In placing a clear, intentional emphasis on equity and embarking on a dedicated effort to improve access to genetic testing for kids from minoritized communities, backgrounds and socioeconomic statuses, the team hopes to contribute to overarching knowledge. This will not only allow doctors to better treat kids who visit Children’s Colorado, but also help patients across the globe.

“Part of this is increasing our knowledge of minority groups and what their genetics and genomics look like,” Stoddard adds. “In minority groups, we have a much harder time because we just don’t have a strong database behind those patient populations.”

That goal, like the others driving the creation and implementation of the Precision Medicine Institute, is big and will require focused effort. But for Dr. Demarest and the rest of the team, this work is crucial in building an entirely new approach to medicine that will ensure all patients receive the very best care possible. He hopes that one day precision medicine won’t be the “medicine of the future” — it’ll just be medicine.

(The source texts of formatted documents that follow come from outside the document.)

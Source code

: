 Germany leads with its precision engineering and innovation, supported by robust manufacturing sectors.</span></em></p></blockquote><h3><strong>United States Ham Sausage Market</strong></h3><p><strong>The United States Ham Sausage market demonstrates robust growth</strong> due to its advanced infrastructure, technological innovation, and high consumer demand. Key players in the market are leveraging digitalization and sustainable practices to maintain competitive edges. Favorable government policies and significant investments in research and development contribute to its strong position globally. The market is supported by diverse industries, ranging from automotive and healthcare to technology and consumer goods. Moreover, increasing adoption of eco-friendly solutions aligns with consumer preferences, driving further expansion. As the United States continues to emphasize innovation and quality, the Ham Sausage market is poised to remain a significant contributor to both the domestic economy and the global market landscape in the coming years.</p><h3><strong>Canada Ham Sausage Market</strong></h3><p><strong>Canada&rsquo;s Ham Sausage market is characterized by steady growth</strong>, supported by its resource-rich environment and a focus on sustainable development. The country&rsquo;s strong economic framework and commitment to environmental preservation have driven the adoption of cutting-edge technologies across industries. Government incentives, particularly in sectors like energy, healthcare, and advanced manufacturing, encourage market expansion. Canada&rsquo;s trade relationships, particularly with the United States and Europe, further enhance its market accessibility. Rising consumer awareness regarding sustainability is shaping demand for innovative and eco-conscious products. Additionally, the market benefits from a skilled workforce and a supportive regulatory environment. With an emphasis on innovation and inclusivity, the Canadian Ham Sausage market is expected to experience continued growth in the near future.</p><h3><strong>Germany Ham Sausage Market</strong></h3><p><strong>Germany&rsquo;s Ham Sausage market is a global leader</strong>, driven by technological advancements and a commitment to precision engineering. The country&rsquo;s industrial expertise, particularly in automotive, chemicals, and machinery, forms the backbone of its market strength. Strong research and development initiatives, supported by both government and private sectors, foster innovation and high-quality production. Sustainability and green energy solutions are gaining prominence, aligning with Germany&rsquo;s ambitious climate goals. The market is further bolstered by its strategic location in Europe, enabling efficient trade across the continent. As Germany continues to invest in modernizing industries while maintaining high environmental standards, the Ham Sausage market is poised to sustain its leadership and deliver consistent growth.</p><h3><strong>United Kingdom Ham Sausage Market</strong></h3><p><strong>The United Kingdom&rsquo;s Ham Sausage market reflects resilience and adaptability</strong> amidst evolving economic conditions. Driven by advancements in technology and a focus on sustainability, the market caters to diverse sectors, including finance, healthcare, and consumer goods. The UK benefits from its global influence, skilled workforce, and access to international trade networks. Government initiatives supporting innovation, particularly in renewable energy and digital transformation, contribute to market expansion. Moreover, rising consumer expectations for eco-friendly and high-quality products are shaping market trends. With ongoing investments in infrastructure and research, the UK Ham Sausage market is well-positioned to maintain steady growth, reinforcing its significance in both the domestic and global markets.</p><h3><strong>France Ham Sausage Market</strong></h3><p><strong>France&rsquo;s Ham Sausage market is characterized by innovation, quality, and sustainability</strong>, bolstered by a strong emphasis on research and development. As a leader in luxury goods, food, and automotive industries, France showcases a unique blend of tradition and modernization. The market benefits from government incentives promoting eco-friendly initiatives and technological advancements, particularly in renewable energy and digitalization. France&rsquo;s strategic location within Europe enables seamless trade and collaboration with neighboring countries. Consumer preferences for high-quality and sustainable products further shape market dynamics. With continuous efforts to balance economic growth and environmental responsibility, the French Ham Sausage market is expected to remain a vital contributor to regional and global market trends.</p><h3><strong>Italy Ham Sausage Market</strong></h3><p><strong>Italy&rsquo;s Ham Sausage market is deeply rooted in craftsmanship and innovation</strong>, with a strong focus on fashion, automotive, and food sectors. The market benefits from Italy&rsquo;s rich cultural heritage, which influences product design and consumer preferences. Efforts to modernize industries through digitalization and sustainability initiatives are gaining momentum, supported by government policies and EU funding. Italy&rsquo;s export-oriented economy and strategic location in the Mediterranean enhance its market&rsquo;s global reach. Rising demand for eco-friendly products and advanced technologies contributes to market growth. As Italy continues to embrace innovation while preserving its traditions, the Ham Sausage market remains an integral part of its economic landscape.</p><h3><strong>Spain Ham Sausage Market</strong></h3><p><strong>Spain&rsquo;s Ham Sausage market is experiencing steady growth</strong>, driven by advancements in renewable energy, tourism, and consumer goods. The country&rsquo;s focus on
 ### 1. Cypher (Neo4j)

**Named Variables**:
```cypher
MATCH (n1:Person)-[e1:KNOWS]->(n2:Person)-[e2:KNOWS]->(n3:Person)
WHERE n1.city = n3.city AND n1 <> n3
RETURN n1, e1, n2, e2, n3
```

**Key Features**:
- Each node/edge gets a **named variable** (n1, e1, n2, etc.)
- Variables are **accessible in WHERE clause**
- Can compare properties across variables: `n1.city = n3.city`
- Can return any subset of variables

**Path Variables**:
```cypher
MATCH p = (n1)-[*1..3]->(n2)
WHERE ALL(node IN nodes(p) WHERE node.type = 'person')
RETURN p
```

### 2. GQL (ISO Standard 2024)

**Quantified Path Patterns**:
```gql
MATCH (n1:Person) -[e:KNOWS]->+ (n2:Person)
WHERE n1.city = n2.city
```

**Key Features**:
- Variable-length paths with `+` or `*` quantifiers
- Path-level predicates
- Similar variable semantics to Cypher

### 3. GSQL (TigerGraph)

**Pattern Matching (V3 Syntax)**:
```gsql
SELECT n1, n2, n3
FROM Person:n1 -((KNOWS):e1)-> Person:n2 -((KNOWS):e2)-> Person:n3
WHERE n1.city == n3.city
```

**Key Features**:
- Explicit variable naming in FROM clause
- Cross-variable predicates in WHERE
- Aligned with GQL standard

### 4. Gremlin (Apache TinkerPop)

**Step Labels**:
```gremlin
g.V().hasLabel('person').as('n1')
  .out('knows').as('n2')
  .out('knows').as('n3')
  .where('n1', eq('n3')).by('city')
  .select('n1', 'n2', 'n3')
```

Three studies in precision medicine

Vision precision

Children’s Colorado ophthalmologist Emily McCourt, MD, is using precision medicine to slow the progression of retinitis pigmentosa in an 11-year-old patient who also has an accompanying rare disease known as posterior column ataxia. Through genetic testing, Dr. McCourt and her team discovered a rare intronic mutation that is sometimes treatable with genetic therapy. Working with the n-Lorem Foundation and a colleague at Boston Children’s Hospital, Dr. McCourt helped create a customized treatment, known as an antisense oligonucleotide, targeting this patient’s particular mutation. Laboratory testing yielded encouraging results, and the drug, made just for this patient, will soon gain FDA approval so the team can begin treatment.

Reshaping the statistics

Treating patients with relapsed Ewing sarcoma and osteosarcoma remains a clinical challenge, with fewer than 20% of diagnosed patients surviving beyond the age of 5. Previous bone cancer research has shown that abnormal activity of kinases (specialized proteins that transfer signals and provide function) may play an important role. Emily Blauel, MD, is working to better understand this using precision medicine. These kinases can be blocked by a class of drug called multitargeted tyrosine kinase inhibitors. Dr. Blauel’s research aims to fill gaps in knowledge between genomic aberrations in the tumor and abnormal activity of kinases. With this data, she hopes to improve targeted use of multitargeted tyrosine kinase inhibitors to tailor this therapy for each individual patient.

Hunting for clues

Working together, Taizo Nakano, MD; Annie Kulungowski, MD; and Aparna Annam, DO, are gaining a better understanding of vascular anomalies, or complex conditions resulting from malformations or tumors of the vascular systems. Precision medicine has allowed the team to identify two key pathways that drive the development and progression of these conditions: RAS/MAPK and AKT/PIK3CA/ mTOR. By repurposing drugs that inhibit these pathways, the Vascular Anomalies Center can provide targeted treatments for functionally devastating vascular anomalies. For example, mTOR inhibitors initially designed to treat immune disorders are now standard therapy for lymphatic malformations, and the group recently completed clinical trials on a PIK3CA inhibitor, originally designed to treat breast cancer, that has been repurposed to treat complex PIK3CA-related overgrowth syndromes. While these two pathways don’t provide all the answers to the underlying causes of vascular anomalies, they do give doctors a place to focus their future explorations.